UOP has developed several commercial mercury sorbents, including the copper on alumina GB adsorbents, and a line of zeolite-based desiccants called HgSIV modified with silver for enhanced mercury removal capability. Zeolites are crystalline structures not unlike sponges on a molecular scale. They have a solid framework defining large internal cavities where molecules can be adsorbed. These cavities are interconnected by pore openings through which molecules can pass.

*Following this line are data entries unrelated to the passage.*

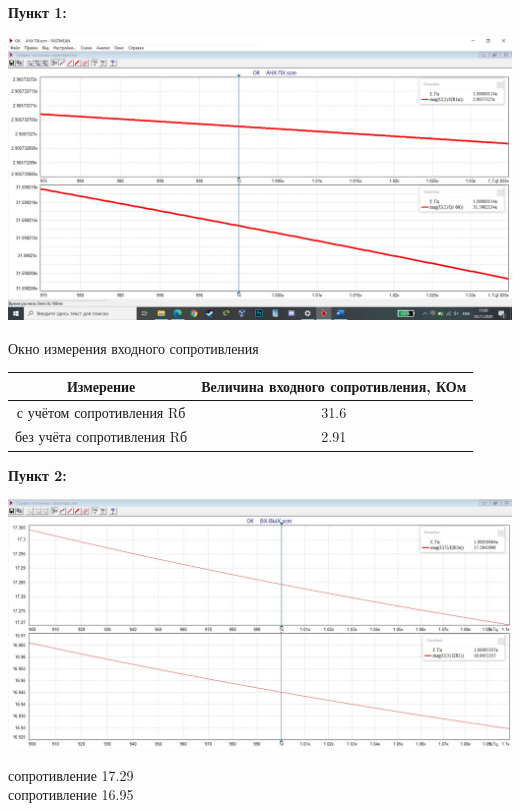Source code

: \documentclass[a4paper,14pt]{extarticle}
\begin{document}
    \textbf{Пункт 1:}
    \begin{center}
        \includegraphics[scale=0.25]{1.jpg}
    \end{center}
    Окно измерения входного сопротивления 

    \begin{tabular}{ |c|c| }
        \hline
        Измерение & Величина входного сопротивления, КОм\\
        \hline
        с учётом сопротивления Rб & 31.6\\
        \hline
        без учёта сопротивления Rб & 2.91\\
        \hline
    \end{tabular}

    \newpage
    \textbf{Пункт 2:}
    \begin{center}
        \includegraphics[scale=0.25]{2.jpg}
    \end{center}
    сопротивление 17.29\\
    сопротивление 16.95\\
\end{document}
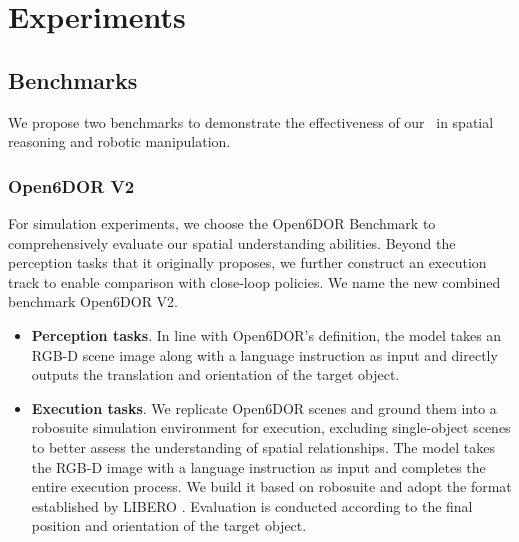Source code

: 

\section{Experiments}

\subsection{Benchmarks}
We propose two benchmarks to demonstrate the effectiveness of our \sofar~in spatial reasoning and robotic manipulation.
\subsubsection{Open6DOR V2}
For simulation experiments, we choose the Open6DOR\cite{Open6DOR24} Benchmark to comprehensively evaluate our spatial understanding abilities. 
Beyond the perception tasks that it originally proposes, we further construct an execution track to enable comparison with close-loop policies. 
We name the new combined benchmark Open6DOR V2.
\begin{itemize} 
    \item \textbf{Perception tasks}. In line with Open6DOR's definition, the model takes an RGB-D scene image along with a language instruction as input and directly outputs the translation and orientation of the target object. 
    \item \textbf{Execution tasks}. We replicate Open6DOR scenes and ground them into a robosuite simulation environment for execution, excluding single-object scenes to better assess the understanding of spatial relationships. 
    The model takes the RGB-D image with a language instruction as input and completes the entire execution process. We build it based on robosuite \cite{robosuite2020} and adopt the format established by LIBERO \cite{LIBERO23}. Evaluation is conducted according to the final position and orientation of the target object.
\end{itemize}

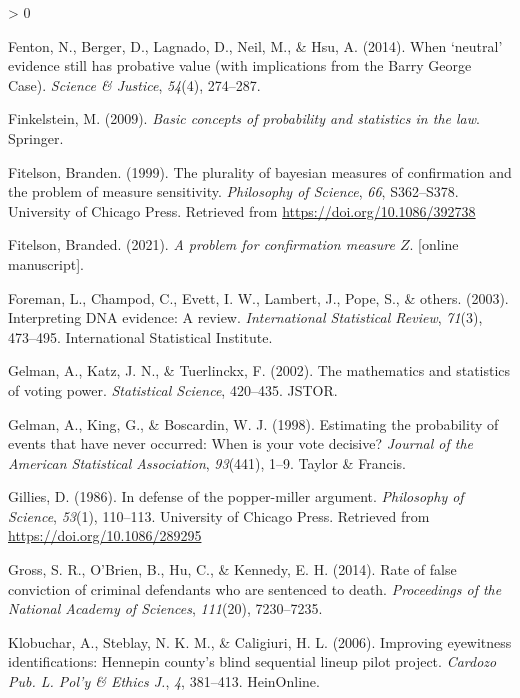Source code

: \documentclass[
  10pt,
  dvipsnames,enabledeprecatedfontcommands]{scrartcl}
\newlength{\cslhangindent}
\newenvironment{CSLReferences}[2] %
 {%
  \setlength{\parindent}{0pt}
  \ifodd #1 \everypar{\setlength{\hangindent}{\cslhangindent}}\ignorespaces\fi
  \ifnum #2 > 0
  \setlength{\parskip}{#2\baselineskip}
  \fi
 }%
 {}
\begin{document}
\begin{CSLReferences}{1}{0}
\leavevmode\hypertarget{ref-fenton2014WhenNeutralEvidence}{}%
Fenton, N., Berger, D., Lagnado, D., Neil, M., \& Hsu, A. (2014). When
{`neutral'} evidence still has probative value (with implications from
the {Barry George Case}). \emph{Science \& Justice}, \emph{54}(4),
274--287.

\leavevmode\hypertarget{ref-finkelstein2009basic}{}%
Finkelstein, M. (2009). \emph{Basic concepts of probability and
statistics in the law}. Springer.

\leavevmode\hypertarget{ref-Fitelson1999plurality}{}%
Fitelson, Branden. (1999). The plurality of bayesian measures of
confirmation and the problem of measure sensitivity. \emph{Philosophy of
Science}, \emph{66}, S362--S378. University of Chicago Press. Retrieved
from \url{https://doi.org/10.1086/392738}

\leavevmode\hypertarget{ref-Fitelson2021z_measure}{}%
Fitelson, Branded. (2021). \emph{A problem for confirmation measure
\(Z\)}. {[}online manuscript{]}.

\leavevmode\hypertarget{ref-foreman2003interpreting}{}%
Foreman, L., Champod, C., Evett, I. W., Lambert, J., Pope, S., \&
others. (2003). Interpreting DNA evidence: A review. \emph{International
Statistical Review}, \emph{71}(3), 473--495. International Statistical
Institute.

\leavevmode\hypertarget{ref-gelman2002mathematics}{}%
Gelman, A., Katz, J. N., \& Tuerlinckx, F. (2002). The mathematics and
statistics of voting power. \emph{Statistical Science}, 420--435. JSTOR.

\leavevmode\hypertarget{ref-gelman1998estimating}{}%
Gelman, A., King, G., \& Boscardin, W. J. (1998). Estimating the
probability of events that have never occurred: When is your vote
decisive? \emph{Journal of the American Statistical Association},
\emph{93}(441), 1--9. Taylor \& Francis.

\leavevmode\hypertarget{ref-Gillies1986defense}{}%
Gillies, D. (1986). In defense of the popper-miller argument.
\emph{Philosophy of Science}, \emph{53}(1), 110--113. University of
Chicago Press. Retrieved from \url{https://doi.org/10.1086/289295}

\leavevmode\hypertarget{ref-gross2014RateFalseConviction}{}%
Gross, S. R., O'Brien, B., Hu, C., \& Kennedy, E. H. (2014). Rate of
false conviction of criminal defendants who are sentenced to death.
\emph{Proceedings of the National Academy of Sciences}, \emph{111}(20),
7230--7235.

\leavevmode\hypertarget{ref-klobuchar2006improving}{}%
Klobuchar, A., Steblay, N. K. M., \& Caligiuri, H. L. (2006). Improving
eyewitness identifications: Hennepin county's blind sequential lineup
pilot project. \emph{Cardozo Pub. L. Pol'y \& Ethics J.}, \emph{4},
381--413. HeinOnline.


\end{CSLReferences}
\end{document}
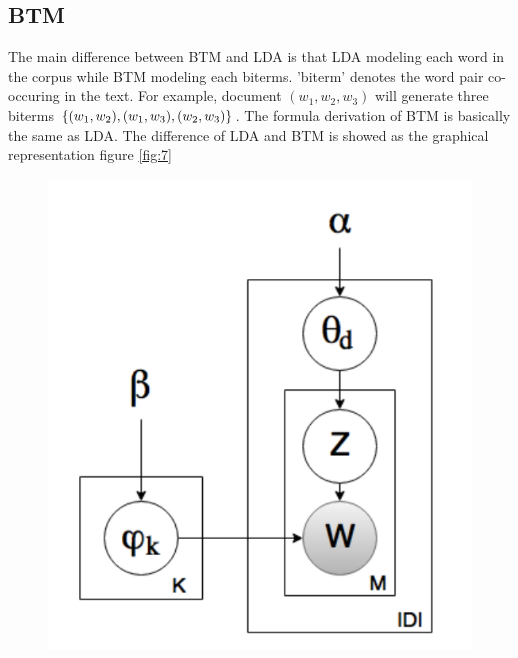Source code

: 
\subsection{BTM}
The main difference between BTM and LDA is that LDA modeling each word in the corpus while BTM modeling each biterms. 'biterm' denotes the word pair co-occuring in the text\cite{cheng2014btm}. For example, document $(w_1, w_2, w_3)$ will generate three biterms $\{(w_1,w_2), (w_1,w_3), \\(w_2,w_3)\}$. The formula derivation of BTM is basically the same as LDA. The difference of LDA and BTM is showed as the graphical representation figure \ref{fig:7}

\begin{figure}[H]
    \begin{minipage}[t]{0.5\linewidth}
        \centering
        \includegraphics[scale=0.5]{images/LDA.png}
    \end{minipage}%
    \begin{minipage}[t]{0.5\linewidth}
        \centering

\end{minipage}
\end{figure}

Because of their crystalline nature, the pores and cavities are all precisely the same size, and depending on the size of the openings, they can adsorb molecules readily, slowly, or not at all, thus functioning as molecular sieves -- adsorbing molecules of certain sizes while rejecting larger ones. UOP indicates that their HgSIV products have proven to be reliable in removing mercury from natural gas, natural gas liquids, and other process streams such as ethylene4.

Calgon Carbon’s family of FluePac® powdered activated carbons is specially manufactured for use in flue gas treatment5. Their high effective surface area and large pore volume make them extremely effective in removing common contaminants, including mercury, dioxins, furans, and volatile organic compounds (VOCs). Typical applications include municipal waste combustors, hazardous waste combustors, hospital waste incinerators, coal-fired power plants, cement kilns, and industrial boilers. These coal-derived powdered activated carbons have a high minimum Iodine Number (measurement of available surface area) with up to twice the amount of high-energy adsorption sites compared to other adsorbent carbons. With proper dosing levels, Calgon claims that over 95 percent reduction in mercury/dioxin is achievable. This sorbent has been used by Eastman Chemical Company in their gasification facility to control mercury.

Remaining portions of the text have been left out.